A two-stage, biased-coin design study by Hu et al. identified 0.294% as the minimum effective concentration for ropivacaine for EA during PTED. Another study by the same group demonstrated that 0.4% ropivacaine EA is superior to local or intravenous anesthesia for PTED, offering a low incidence of non-tactile nerve block, optimal pain relief, and a stable intraoperative circulatory state [18, 19]. It is important to note that higher ropivacaine concentrations can decrease muscle strength, potentially hindering the surgeon’s ability to assess nerve injuries during PTED. Therefore, this study compared the concentrations of 0.3% and 0.4%.

To determine the sample size, this study considered our institution’s prior experience using ropivacaine EA in PTED. The probabilities of requiring additional intraoperative remedial analgesia were significantly higher with 0.3% ropivacaine EA (64.8%) compared to 0.4% (23.2%). Conversely, the probabilities of not requiring additional medication were 35.2% and 76.8% for the 0.3% and 0.4% groups, respectively.

These differences may be due to variations in surgeon and anesthesiologist experience and skill level. Additionally, patients in this study were well-informed about the procedure, allowing them to better distinguish between nerve root irritation symptoms and pain. This likely reduced the unnecessary use of supplementary analgesics.

Our primary outcome measures indicate that 0.4% ropivacaine EA provides superior pain relief compared to 0.3% ropivacaine. This is further supported by the significant reduction in opioid use observed in the 0.4% group (11.4%) compared to the 0.3% group (42.9%). While this study examined patient response to pain through heart rate and mean arterial pressure measurements, no significant differences were observed between the groups. This might be due to external factors like emotional state, personal health, and drug reactions, which can influence heart rate and blood pressure changes [20, 21].

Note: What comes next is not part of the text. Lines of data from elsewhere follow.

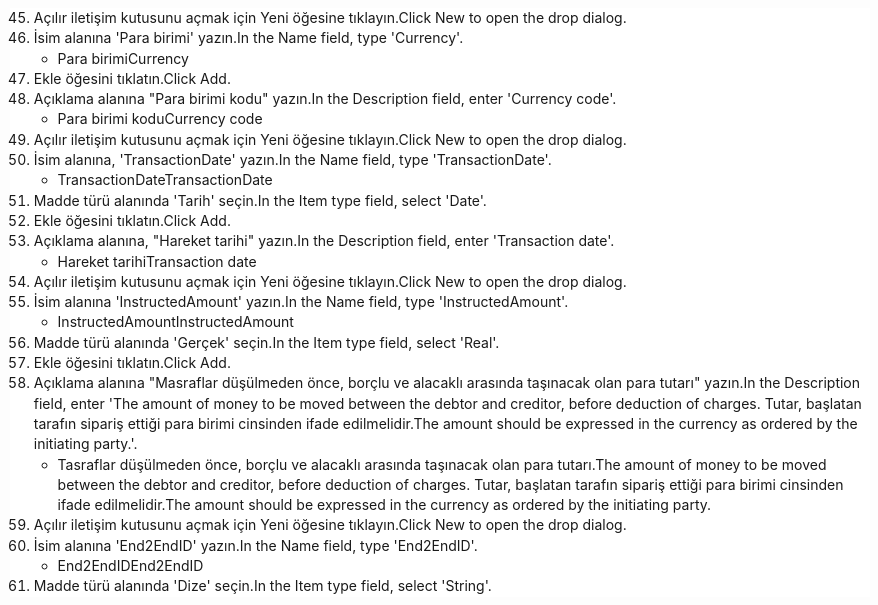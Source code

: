 45. <span data-ttu-id="c0b3a-254">Açılır iletişim kutusunu açmak için Yeni öğesine tıklayın.</span><span class="sxs-lookup"><span data-stu-id="c0b3a-254">Click New to open the drop dialog.</span></span>
46. <span data-ttu-id="c0b3a-255">İsim alanına 'Para birimi' yazın.</span><span class="sxs-lookup"><span data-stu-id="c0b3a-255">In the Name field, type 'Currency'.</span></span>
    * <span data-ttu-id="c0b3a-256">Para birimi</span><span class="sxs-lookup"><span data-stu-id="c0b3a-256">Currency</span></span>  
47. <span data-ttu-id="c0b3a-257">Ekle öğesini tıklatın.</span><span class="sxs-lookup"><span data-stu-id="c0b3a-257">Click Add.</span></span>
48. <span data-ttu-id="c0b3a-258">Açıklama alanına "Para birimi kodu" yazın.</span><span class="sxs-lookup"><span data-stu-id="c0b3a-258">In the Description field, enter 'Currency code'.</span></span>
    * <span data-ttu-id="c0b3a-259">Para birimi kodu</span><span class="sxs-lookup"><span data-stu-id="c0b3a-259">Currency code</span></span>  
49. <span data-ttu-id="c0b3a-260">Açılır iletişim kutusunu açmak için Yeni öğesine tıklayın.</span><span class="sxs-lookup"><span data-stu-id="c0b3a-260">Click New to open the drop dialog.</span></span>
50. <span data-ttu-id="c0b3a-261">İsim alanına, 'TransactionDate' yazın.</span><span class="sxs-lookup"><span data-stu-id="c0b3a-261">In the Name field, type 'TransactionDate'.</span></span>
    * <span data-ttu-id="c0b3a-262">TransactionDate</span><span class="sxs-lookup"><span data-stu-id="c0b3a-262">TransactionDate</span></span>  
51. <span data-ttu-id="c0b3a-263">Madde türü alanında 'Tarih' seçin.</span><span class="sxs-lookup"><span data-stu-id="c0b3a-263">In the Item type field, select 'Date'.</span></span>
52. <span data-ttu-id="c0b3a-264">Ekle öğesini tıklatın.</span><span class="sxs-lookup"><span data-stu-id="c0b3a-264">Click Add.</span></span>
53. <span data-ttu-id="c0b3a-265">Açıklama alanına, "Hareket tarihi" yazın.</span><span class="sxs-lookup"><span data-stu-id="c0b3a-265">In the Description field, enter 'Transaction date'.</span></span>
    * <span data-ttu-id="c0b3a-266">Hareket tarihi</span><span class="sxs-lookup"><span data-stu-id="c0b3a-266">Transaction date</span></span>  
54. <span data-ttu-id="c0b3a-267">Açılır iletişim kutusunu açmak için Yeni öğesine tıklayın.</span><span class="sxs-lookup"><span data-stu-id="c0b3a-267">Click New to open the drop dialog.</span></span>
55. <span data-ttu-id="c0b3a-268">İsim alanına 'InstructedAmount' yazın.</span><span class="sxs-lookup"><span data-stu-id="c0b3a-268">In the Name field, type 'InstructedAmount'.</span></span>
    * <span data-ttu-id="c0b3a-269">InstructedAmount</span><span class="sxs-lookup"><span data-stu-id="c0b3a-269">InstructedAmount</span></span>  
56. <span data-ttu-id="c0b3a-270">Madde türü alanında 'Gerçek' seçin.</span><span class="sxs-lookup"><span data-stu-id="c0b3a-270">In the Item type field, select 'Real'.</span></span>
57. <span data-ttu-id="c0b3a-271">Ekle öğesini tıklatın.</span><span class="sxs-lookup"><span data-stu-id="c0b3a-271">Click Add.</span></span>
58. <span data-ttu-id="c0b3a-272">Açıklama alanına "Masraflar düşülmeden önce, borçlu ve alacaklı arasında taşınacak olan para tutarı" yazın.</span><span class="sxs-lookup"><span data-stu-id="c0b3a-272">In the Description field, enter 'The amount of money to be moved between the debtor and creditor, before deduction of charges.</span></span> <span data-ttu-id="c0b3a-273">Tutar, başlatan tarafın sipariş ettiği para birimi cinsinden ifade edilmelidir.</span><span class="sxs-lookup"><span data-stu-id="c0b3a-273">The amount should be expressed in the currency as ordered by the initiating party.'.</span></span>
    * <span data-ttu-id="c0b3a-274">Tasraflar düşülmeden önce, borçlu ve alacaklı arasında taşınacak olan para tutarı.</span><span class="sxs-lookup"><span data-stu-id="c0b3a-274">The amount of money to be moved between the debtor and creditor, before deduction of charges.</span></span> <span data-ttu-id="c0b3a-275">Tutar, başlatan tarafın sipariş ettiği para birimi cinsinden ifade edilmelidir.</span><span class="sxs-lookup"><span data-stu-id="c0b3a-275">The amount should be expressed in the currency as ordered by the initiating party.</span></span>  
59. <span data-ttu-id="c0b3a-276">Açılır iletişim kutusunu açmak için Yeni öğesine tıklayın.</span><span class="sxs-lookup"><span data-stu-id="c0b3a-276">Click New to open the drop dialog.</span></span>
60. <span data-ttu-id="c0b3a-277">İsim alanına 'End2EndID' yazın.</span><span class="sxs-lookup"><span data-stu-id="c0b3a-277">In the Name field, type 'End2EndID'.</span></span>
    * <span data-ttu-id="c0b3a-278">End2EndID</span><span class="sxs-lookup"><span data-stu-id="c0b3a-278">End2EndID</span></span>  
61. <span data-ttu-id="c0b3a-279">Madde türü alanında 'Dize' seçin.</span><span class="sxs-lookup"><span data-stu-id="c0b3a-279">In the Item type field, select 'String'.</span></span>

Although rare in studies on ropivacaine EA and PTED, this study investigated perioperative muscle function. While the HEL accurately reflected changes in core lower limb muscle strength before and after surgery, surgeon instructions primarily focused on the distal lower limb, where muscle strength remained inadequate. Therefore, future studies should consider including assessments of both core and distal muscle strength, along with surgeon-reported patient cooperation levels.

These results strongly suggest that a 0.4% ropivacaine solution is more effective than 0.3% for EA in patients undergoing PTED.

Patient instructions during PTED can help minimize nerve root injuries, but minor injuries may still occur. These can sometimes become evident under intraoperative lavage fluid pressure and potentially induce symptoms of spinal cord hypertension [22]. This study identified two patients with suspected spinal cord injuries. One patient experienced persistent mild lower limb numbness. The other patient presented with severe numbness in both lower limbs, whole-body muscle tremors, and continuous elevation in heart rate and blood pressure, along with irritability. After repeated sedation and dehydration, the condition of the latter patient gradually improved. Due to this unplanned development requiring additional treatment, the patient’s data was excluded from the analysis. Therefore, preventing spinal cord hypertension remains a crucial concern in PTED.

Conclusion

Ropivacaine EA shows promise for PTED, although a 0.4% concentration (20 mL) may slightly affect muscle strength. However, this effect does not hinder PTED surgery. Therefore, due to its strong analgesic effect and minimal postoperative complications, 0.4% ropivacaine is recommended as the standard dose for PTED.